NFT means non-fungible token that is part of the cryptocurrency market. Fungible is a funny sounding word meaning something that can be exchanged or traded. If you have read or heard about bitcoin and blockchains you may know that they involve currency that is independent of any country or government, unlike the US dollar which is the currency of the United States or the British pound which is the currency of England.
For something to be a currency, you must be able to exchange it reliably without the ability to create or destroy it. For example, you can trade a dollar bill for a purchase, but you can’t rip it up or make your own dollar bill at home. In the case of bitcoins and NPT, circumstances can get complicated when there are no banks or governments to oversee the exchange. Anyone could claim that they never got your payment, even if they did. Or, you could say you were a trillionaire. Who would know?
So the answer to this is that all cryptocurrencies are based on the idea of a digital public ledger, called a blockchain, that includes all the exchanges of a particular currency that have ever happened in the system, – the entire history of who has been paid what. And the system for the cryptocurrency ensures that everyone sees the exact same publicly visible record of all these exchanges.

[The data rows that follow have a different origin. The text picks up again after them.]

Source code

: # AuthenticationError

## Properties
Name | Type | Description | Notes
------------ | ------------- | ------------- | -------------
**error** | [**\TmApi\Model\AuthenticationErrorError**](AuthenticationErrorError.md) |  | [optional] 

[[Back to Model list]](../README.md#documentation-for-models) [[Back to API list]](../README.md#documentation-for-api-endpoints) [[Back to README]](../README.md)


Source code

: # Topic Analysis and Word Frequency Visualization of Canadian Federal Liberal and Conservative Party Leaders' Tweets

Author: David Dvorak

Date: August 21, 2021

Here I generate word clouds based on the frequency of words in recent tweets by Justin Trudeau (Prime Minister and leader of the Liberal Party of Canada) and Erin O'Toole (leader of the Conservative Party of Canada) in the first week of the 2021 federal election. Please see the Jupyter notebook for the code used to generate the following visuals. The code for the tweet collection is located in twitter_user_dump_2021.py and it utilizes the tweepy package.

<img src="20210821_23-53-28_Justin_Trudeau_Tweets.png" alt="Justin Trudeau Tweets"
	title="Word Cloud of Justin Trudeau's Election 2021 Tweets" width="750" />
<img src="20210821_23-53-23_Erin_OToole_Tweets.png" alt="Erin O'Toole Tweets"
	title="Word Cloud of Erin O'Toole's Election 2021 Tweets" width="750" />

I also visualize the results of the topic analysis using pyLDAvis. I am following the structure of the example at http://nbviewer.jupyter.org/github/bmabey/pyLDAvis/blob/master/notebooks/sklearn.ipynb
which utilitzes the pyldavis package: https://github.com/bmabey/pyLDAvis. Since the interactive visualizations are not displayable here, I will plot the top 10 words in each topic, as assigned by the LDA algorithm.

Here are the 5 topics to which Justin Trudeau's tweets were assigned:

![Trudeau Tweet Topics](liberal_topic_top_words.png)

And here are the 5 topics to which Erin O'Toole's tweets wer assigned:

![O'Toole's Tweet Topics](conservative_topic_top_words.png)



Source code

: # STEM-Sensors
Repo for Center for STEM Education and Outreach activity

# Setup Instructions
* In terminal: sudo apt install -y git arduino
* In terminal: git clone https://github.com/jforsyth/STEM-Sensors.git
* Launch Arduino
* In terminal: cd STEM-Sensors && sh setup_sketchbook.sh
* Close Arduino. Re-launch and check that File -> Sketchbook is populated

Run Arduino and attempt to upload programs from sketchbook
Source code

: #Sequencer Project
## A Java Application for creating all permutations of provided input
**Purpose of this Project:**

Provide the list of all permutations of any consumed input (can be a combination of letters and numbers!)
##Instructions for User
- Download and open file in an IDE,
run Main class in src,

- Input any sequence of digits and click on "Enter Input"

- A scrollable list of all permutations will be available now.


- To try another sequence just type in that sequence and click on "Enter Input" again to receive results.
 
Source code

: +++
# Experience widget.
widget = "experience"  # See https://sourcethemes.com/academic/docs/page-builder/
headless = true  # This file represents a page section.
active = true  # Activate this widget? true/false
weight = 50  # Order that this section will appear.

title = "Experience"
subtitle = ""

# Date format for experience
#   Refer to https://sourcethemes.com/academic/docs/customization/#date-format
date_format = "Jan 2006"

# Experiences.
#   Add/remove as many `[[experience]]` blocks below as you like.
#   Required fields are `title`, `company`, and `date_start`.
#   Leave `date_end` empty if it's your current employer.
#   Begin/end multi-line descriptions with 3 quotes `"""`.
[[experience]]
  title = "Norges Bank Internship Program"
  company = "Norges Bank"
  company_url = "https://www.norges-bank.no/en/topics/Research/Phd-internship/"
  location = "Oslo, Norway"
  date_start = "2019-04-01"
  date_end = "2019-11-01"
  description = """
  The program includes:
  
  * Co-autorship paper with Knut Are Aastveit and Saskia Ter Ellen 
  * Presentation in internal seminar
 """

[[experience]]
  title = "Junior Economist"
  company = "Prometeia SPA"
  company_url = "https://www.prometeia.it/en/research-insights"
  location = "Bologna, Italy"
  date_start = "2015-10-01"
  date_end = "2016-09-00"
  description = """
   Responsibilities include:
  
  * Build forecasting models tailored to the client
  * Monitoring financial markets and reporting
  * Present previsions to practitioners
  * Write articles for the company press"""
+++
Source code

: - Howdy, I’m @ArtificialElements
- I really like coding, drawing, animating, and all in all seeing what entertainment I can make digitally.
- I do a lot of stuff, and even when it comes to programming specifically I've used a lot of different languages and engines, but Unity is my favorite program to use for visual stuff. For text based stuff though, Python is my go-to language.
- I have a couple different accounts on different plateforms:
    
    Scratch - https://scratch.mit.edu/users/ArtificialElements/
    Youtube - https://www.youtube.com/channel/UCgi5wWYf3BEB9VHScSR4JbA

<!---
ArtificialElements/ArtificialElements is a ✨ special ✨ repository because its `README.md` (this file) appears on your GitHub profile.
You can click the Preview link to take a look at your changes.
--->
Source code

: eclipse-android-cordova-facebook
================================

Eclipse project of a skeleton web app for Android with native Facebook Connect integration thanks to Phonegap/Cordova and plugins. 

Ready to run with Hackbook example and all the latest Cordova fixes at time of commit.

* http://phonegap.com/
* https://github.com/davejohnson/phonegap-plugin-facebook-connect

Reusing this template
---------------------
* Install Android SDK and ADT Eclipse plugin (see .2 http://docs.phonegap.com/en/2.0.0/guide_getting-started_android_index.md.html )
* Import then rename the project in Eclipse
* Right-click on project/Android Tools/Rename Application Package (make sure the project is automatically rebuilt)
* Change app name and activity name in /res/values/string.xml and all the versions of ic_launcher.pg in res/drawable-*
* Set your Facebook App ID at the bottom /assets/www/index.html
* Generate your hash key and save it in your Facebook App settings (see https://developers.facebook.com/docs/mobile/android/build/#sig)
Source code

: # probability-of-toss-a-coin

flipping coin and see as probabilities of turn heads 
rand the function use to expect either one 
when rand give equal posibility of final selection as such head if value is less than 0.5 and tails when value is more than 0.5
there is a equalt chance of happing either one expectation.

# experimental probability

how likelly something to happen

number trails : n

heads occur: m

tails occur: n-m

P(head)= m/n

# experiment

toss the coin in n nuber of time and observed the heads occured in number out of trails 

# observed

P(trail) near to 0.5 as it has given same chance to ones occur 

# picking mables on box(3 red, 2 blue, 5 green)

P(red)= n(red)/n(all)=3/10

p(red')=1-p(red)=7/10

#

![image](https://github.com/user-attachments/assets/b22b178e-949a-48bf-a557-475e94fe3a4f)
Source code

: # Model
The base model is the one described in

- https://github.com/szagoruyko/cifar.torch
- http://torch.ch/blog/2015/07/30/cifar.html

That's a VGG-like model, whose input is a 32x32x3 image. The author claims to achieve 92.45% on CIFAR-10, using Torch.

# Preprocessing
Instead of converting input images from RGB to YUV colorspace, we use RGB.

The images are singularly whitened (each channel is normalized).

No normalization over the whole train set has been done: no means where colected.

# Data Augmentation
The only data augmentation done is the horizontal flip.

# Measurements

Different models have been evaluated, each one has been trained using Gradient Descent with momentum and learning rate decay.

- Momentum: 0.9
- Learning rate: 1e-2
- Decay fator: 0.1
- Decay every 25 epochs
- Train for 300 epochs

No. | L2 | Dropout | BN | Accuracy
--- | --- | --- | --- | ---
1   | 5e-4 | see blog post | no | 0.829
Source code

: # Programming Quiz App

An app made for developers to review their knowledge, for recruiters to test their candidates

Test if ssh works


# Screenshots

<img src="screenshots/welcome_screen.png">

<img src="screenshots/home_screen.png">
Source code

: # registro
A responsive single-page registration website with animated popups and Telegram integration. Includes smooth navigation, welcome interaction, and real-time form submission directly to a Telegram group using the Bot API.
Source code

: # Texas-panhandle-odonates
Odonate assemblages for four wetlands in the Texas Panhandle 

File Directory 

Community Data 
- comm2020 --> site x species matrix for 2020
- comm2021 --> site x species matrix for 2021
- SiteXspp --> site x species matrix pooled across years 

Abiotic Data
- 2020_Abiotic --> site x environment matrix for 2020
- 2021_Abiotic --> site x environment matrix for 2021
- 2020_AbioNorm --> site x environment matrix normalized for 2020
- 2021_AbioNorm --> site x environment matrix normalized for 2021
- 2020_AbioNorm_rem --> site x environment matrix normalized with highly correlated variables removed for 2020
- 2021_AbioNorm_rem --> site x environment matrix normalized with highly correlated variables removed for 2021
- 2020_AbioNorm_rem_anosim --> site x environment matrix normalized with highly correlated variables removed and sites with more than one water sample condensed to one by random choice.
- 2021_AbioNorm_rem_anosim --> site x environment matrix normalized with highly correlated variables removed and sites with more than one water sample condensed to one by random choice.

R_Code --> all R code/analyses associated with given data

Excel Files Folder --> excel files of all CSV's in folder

Now, some cryptocurrencies can have more data stored in this public ledger than just exchanges of money: they can have, for example, links to data stored elsewhere on the internet.
This is where NFT comes in.
NFTs are special data on the public ledger, not a transaction but rather a link that points to data about an object: often a picture hosted elsewhere on the internet. You can buy and sell ownership over this special data as part of the public ledger with your cryptocurrency.
Now, here’s where it gets tricky. If you noticed, with NFTs, you’re never actually purchasing the object. What you’re purchasing is a bit of data on the public ledger that says it belongs to you. This is not actually relevant to whether it really belongs to you, as many artists have discovered when their digital art is stolen and turned into NFTs and then traded without their knowledge or consent. You can—in a sense—declare ownership over anything and then buy and sell that statement of ownership.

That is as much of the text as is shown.